[Excerpted data]
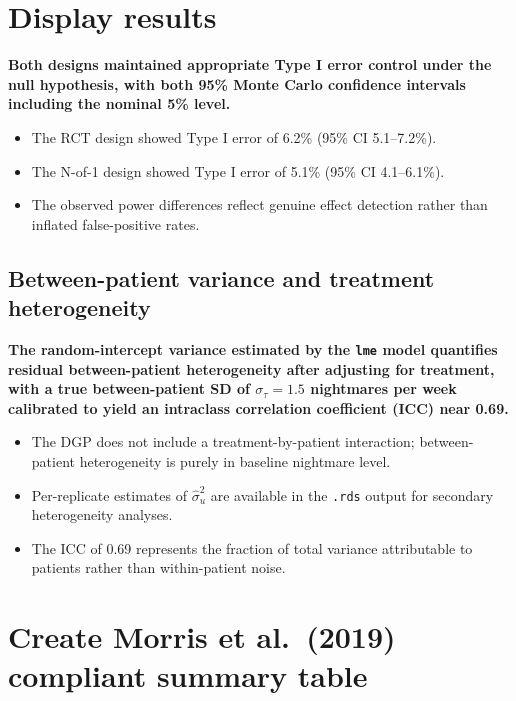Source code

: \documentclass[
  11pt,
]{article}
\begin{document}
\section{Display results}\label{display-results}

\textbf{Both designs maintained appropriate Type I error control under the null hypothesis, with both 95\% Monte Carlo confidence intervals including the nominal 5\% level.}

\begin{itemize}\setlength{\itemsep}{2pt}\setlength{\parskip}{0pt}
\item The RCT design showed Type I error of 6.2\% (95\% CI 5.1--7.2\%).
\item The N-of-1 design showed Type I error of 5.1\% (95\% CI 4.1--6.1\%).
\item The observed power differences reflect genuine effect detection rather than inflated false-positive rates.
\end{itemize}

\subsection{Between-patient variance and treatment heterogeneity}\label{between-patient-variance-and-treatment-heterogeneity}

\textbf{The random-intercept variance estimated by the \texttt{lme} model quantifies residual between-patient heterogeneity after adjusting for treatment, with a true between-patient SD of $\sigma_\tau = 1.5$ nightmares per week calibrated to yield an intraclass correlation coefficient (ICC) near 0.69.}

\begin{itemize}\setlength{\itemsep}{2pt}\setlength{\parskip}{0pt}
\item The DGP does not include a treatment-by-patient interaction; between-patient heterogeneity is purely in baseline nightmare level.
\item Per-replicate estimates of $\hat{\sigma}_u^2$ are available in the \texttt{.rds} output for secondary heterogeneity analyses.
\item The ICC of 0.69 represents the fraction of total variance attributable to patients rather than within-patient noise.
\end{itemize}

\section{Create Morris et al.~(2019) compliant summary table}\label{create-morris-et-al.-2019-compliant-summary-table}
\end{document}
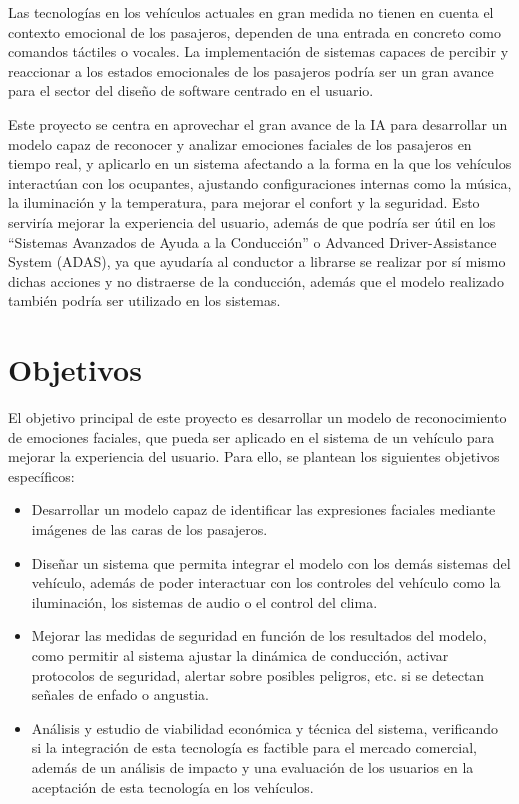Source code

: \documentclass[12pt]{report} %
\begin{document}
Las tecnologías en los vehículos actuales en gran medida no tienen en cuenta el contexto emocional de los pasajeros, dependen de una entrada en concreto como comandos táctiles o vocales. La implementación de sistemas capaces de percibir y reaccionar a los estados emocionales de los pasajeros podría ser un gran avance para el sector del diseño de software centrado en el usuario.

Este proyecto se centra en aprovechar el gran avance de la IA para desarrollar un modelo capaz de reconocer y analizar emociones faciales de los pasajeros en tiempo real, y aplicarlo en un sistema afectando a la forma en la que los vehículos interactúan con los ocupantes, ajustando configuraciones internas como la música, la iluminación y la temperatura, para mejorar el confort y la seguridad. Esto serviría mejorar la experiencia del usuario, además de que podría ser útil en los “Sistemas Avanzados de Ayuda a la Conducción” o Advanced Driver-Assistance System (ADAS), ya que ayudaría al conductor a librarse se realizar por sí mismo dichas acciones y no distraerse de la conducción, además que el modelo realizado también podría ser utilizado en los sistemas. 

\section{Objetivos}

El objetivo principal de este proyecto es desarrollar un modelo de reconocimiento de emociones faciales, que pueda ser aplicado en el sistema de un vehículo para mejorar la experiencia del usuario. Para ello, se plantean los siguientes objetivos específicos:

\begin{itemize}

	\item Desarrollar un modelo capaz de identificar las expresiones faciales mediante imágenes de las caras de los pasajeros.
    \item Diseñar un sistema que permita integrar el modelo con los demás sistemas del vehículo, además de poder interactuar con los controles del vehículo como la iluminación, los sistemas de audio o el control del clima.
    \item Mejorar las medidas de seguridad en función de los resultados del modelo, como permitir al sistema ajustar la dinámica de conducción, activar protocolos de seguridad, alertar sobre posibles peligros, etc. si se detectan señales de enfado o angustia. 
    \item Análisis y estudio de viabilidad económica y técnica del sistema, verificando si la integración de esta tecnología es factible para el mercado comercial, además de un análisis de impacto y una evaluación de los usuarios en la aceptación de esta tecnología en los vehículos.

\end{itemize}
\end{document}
[/Excerpted data]
[Excerpted data]
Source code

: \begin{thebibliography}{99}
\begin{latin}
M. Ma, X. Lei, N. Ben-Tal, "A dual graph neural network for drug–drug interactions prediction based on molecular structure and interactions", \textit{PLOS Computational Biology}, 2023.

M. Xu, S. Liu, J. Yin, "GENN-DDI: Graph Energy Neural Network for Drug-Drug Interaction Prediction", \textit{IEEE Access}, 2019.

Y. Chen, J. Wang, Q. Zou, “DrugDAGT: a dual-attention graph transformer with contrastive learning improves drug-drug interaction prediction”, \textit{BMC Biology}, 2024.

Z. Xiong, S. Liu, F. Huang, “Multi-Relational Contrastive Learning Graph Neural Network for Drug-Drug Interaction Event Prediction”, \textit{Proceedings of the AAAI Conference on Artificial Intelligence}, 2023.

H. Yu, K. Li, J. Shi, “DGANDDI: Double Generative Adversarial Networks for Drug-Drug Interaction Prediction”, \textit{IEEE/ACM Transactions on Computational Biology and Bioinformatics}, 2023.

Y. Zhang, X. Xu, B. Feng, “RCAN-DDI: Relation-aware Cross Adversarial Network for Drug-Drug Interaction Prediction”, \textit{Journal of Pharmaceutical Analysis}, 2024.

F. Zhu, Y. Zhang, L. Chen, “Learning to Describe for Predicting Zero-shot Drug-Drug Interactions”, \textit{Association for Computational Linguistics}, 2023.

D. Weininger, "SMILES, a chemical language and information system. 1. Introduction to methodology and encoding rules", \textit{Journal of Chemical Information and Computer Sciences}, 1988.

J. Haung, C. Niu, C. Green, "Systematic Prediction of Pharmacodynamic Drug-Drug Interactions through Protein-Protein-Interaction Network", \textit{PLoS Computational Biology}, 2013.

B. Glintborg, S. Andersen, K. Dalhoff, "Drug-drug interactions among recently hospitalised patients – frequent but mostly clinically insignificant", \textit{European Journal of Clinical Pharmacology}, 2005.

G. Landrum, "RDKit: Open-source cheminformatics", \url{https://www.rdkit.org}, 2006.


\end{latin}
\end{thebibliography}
[/Excerpted data]
[Excerpted data]
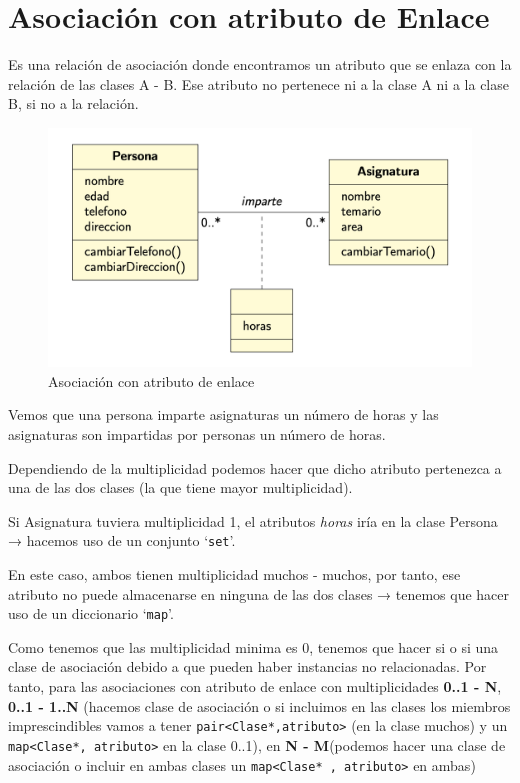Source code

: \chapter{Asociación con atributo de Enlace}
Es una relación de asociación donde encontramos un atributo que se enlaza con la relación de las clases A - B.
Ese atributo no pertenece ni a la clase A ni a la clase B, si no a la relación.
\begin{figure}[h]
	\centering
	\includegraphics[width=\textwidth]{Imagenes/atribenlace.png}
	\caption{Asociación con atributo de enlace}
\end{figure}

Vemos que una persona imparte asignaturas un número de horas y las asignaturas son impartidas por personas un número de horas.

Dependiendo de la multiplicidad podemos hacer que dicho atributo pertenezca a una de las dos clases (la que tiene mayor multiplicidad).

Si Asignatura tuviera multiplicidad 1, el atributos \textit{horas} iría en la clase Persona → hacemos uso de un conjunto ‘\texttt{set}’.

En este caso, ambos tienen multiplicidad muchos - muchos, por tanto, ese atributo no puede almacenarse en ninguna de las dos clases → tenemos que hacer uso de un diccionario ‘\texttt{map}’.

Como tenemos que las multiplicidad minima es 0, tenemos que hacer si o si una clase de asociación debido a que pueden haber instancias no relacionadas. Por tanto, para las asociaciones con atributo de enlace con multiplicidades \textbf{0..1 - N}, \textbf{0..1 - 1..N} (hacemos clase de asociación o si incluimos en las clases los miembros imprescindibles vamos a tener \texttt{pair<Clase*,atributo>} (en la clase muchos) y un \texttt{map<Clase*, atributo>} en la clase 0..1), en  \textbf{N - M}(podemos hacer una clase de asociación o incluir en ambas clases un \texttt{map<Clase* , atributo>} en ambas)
[/Excerpted data]
**Task instructions:**
Find how many lines of the preceding data contain "seguridad", and answer with that number only.

**Answer box:**
2